Reproduce the data in full, exactly as given, leaving images out.

Data extract –
· · ·

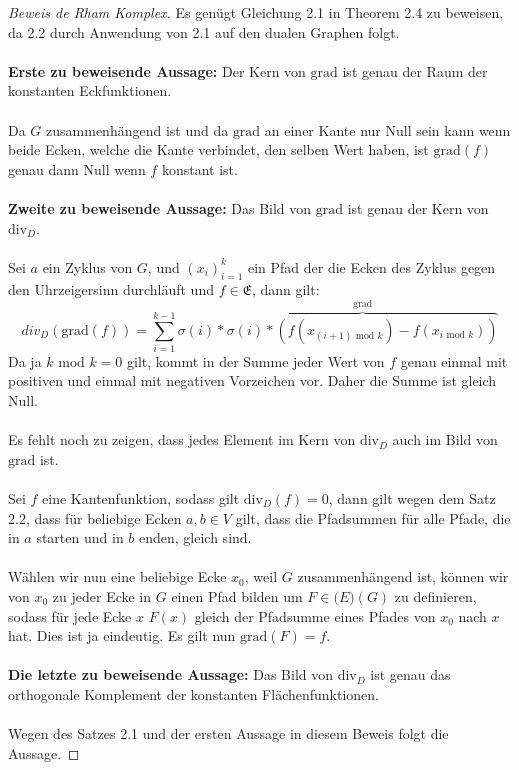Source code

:\documentclass[11pt,a4paper,leqno]{report}
\numberwithin{equation}{chapter}
\begin{document}
\begin{proof}[Beweis de Rham Komplex]
	Es gen\"ugt Gleichung 2.1 in Theorem 2.4 zu beweisen, da 2.2 durch Anwendung von 2.1 auf den dualen Graphen folgt.\\
	\\
	\textbf{Erste zu beweisende Aussage:} Der Kern von $\text{grad}$ ist genau der Raum der konstanten Eckfunktionen.\\
	\\
	Da $G$ zusammenh\"angend ist und da $\text{grad}$ an einer Kante nur Null sein kann wenn beide Ecken, welche die Kante verbindet, den selben Wert haben, ist $\text{grad}(f)$ genau dann Null wenn $f$ konstant ist.\\
	\\
	\textbf{Zweite zu beweisende Aussage:} Das Bild von $\text{grad}$ ist genau der Kern von $\text{div}_D$.\\
	\\
	Sei $a$ ein Zyklus von $G$, und $(x_i)_{i=1}^k$ ein Pfad der die Ecken des Zyklus gegen den Uhrzeigersinn durchl\"auft und $f\in\mathfrak{E}$, dann gilt:
	$$div_D(\text{grad}(f)) = \sum_{i=1}^{k-1} \sigma(i) * \overbrace{\sigma(i) * (f(x_{(i+1) \text{ mod } k})-f(x_{i  \text{ mod } k}))}^{\text{grad}}$$
	Da ja $k \text{ mod }k=0$ gilt, kommt in der Summe jeder Wert von $f$ genau einmal mit positiven und einmal mit negativen Vorzeichen vor. Daher die Summe ist gleich Null.\\
	\\
	Es fehlt noch zu zeigen, dass jedes Element im Kern von $\text{div}_D$ auch im Bild von $\text{grad}$ ist.\\
	\\
	Sei $f$ eine Kantenfunktion, sodass gilt $\text{div}_D(f)=0$, dann gilt wegen dem Satz 2.2, dass f\"ur beliebige Ecken $a, b\in V$ gilt, dass die Pfadsummen f\"ur alle Pfade, die in $a$ starten und in $b$ enden, gleich sind.\\
	\\
	W\"ahlen wir nun eine beliebige Ecke $x_0$, weil $G$ zusammenh\"angend ist, k\"onnen wir von $x_0$ zu jeder Ecke in $G$ einen Pfad bilden um $F\in\mathfrak(E)(G)$ zu definieren, sodass f\"ur jede Ecke $x$ $F(x)$ gleich der Pfadsumme eines Pfades von $x_0$ nach $x$ hat. Dies ist ja eindeutig. Es gilt nun $\text{grad}(F) = f$.
	\\
	\\
	\textbf{Die letzte zu beweisende Aussage:} Das Bild von $\text{div}_D$ ist genau das orthogonale Komplement der konstanten Fl\"achenfunktionen.\\
	\\
	Wegen des Satzes 2.1 und der ersten Aussage in diesem Beweis folgt die Aussage.
\end{proof}
\noindent
\end{document}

· · ·

Exercise result –
Source code

:\documentclass[11pt,a4paper,leqno]{report}
\numberwithin{equation}{chapter}
\begin{document}
\begin{proof}[Beweis de Rham Komplex]
	Es gen\"ugt Gleichung 2.1 in Theorem 2.4 zu beweisen, da 2.2 durch Anwendung von 2.1 auf den dualen Graphen folgt.\\
	\\
	\textbf{Erste zu beweisende Aussage:} Der Kern von $\text{grad}$ ist genau der Raum der konstanten Eckfunktionen.\\
	\\
	Da $G$ zusammenh\"angend ist und da $\text{grad}$ an einer Kante nur Null sein kann wenn beide Ecken, welche die Kante verbindet, den selben Wert haben, ist $\text{grad}(f)$ genau dann Null wenn $f$ konstant ist.\\
	\\
	\textbf{Zweite zu beweisende Aussage:} Das Bild von $\text{grad}$ ist genau der Kern von $\text{div}_D$.\\
	\\
	Sei $a$ ein Zyklus von $G$, und $(x_i)_{i=1}^k$ ein Pfad der die Ecken des Zyklus gegen den Uhrzeigersinn durchl\"auft und $f\in\mathfrak{E}$, dann gilt:
	$$div_D(\text{grad}(f)) = \sum_{i=1}^{k-1} \sigma(i) * \overbrace{\sigma(i) * (f(x_{(i+1) \text{ mod } k})-f(x_{i  \text{ mod } k}))}^{\text{grad}}$$
	Da ja $k \text{ mod }k=0$ gilt, kommt in der Summe jeder Wert von $f$ genau einmal mit positiven und einmal mit negativen Vorzeichen vor. Daher die Summe ist gleich Null.\\
	\\
	Es fehlt noch zu zeigen, dass jedes Element im Kern von $\text{div}_D$ auch im Bild von $\text{grad}$ ist.\\
	\\
	Sei $f$ eine Kantenfunktion, sodass gilt $\text{div}_D(f)=0$, dann gilt wegen dem Satz 2.2, dass f\"ur beliebige Ecken $a, b\in V$ gilt, dass die Pfadsummen f\"ur alle Pfade, die in $a$ starten und in $b$ enden, gleich sind.\\
	\\
	W\"ahlen wir nun eine beliebige Ecke $x_0$, weil $G$ zusammenh\"angend ist, k\"onnen wir von $x_0$ zu jeder Ecke in $G$ einen Pfad bilden um $F\in\mathfrak(E)(G)$ zu definieren, sodass f\"ur jede Ecke $x$ $F(x)$ gleich der Pfadsumme eines Pfades von $x_0$ nach $x$ hat. Dies ist ja eindeutig. Es gilt nun $\text{grad}(F) = f$.
	\\
	\\
	\textbf{Die letzte zu beweisende Aussage:} Das Bild von $\text{div}_D$ ist genau das orthogonale Komplement der konstanten Fl\"achenfunktionen.\\
	\\
	Wegen des Satzes 2.1 und der ersten Aussage in diesem Beweis folgt die Aussage.
\end{proof}
\noindent
\end{document}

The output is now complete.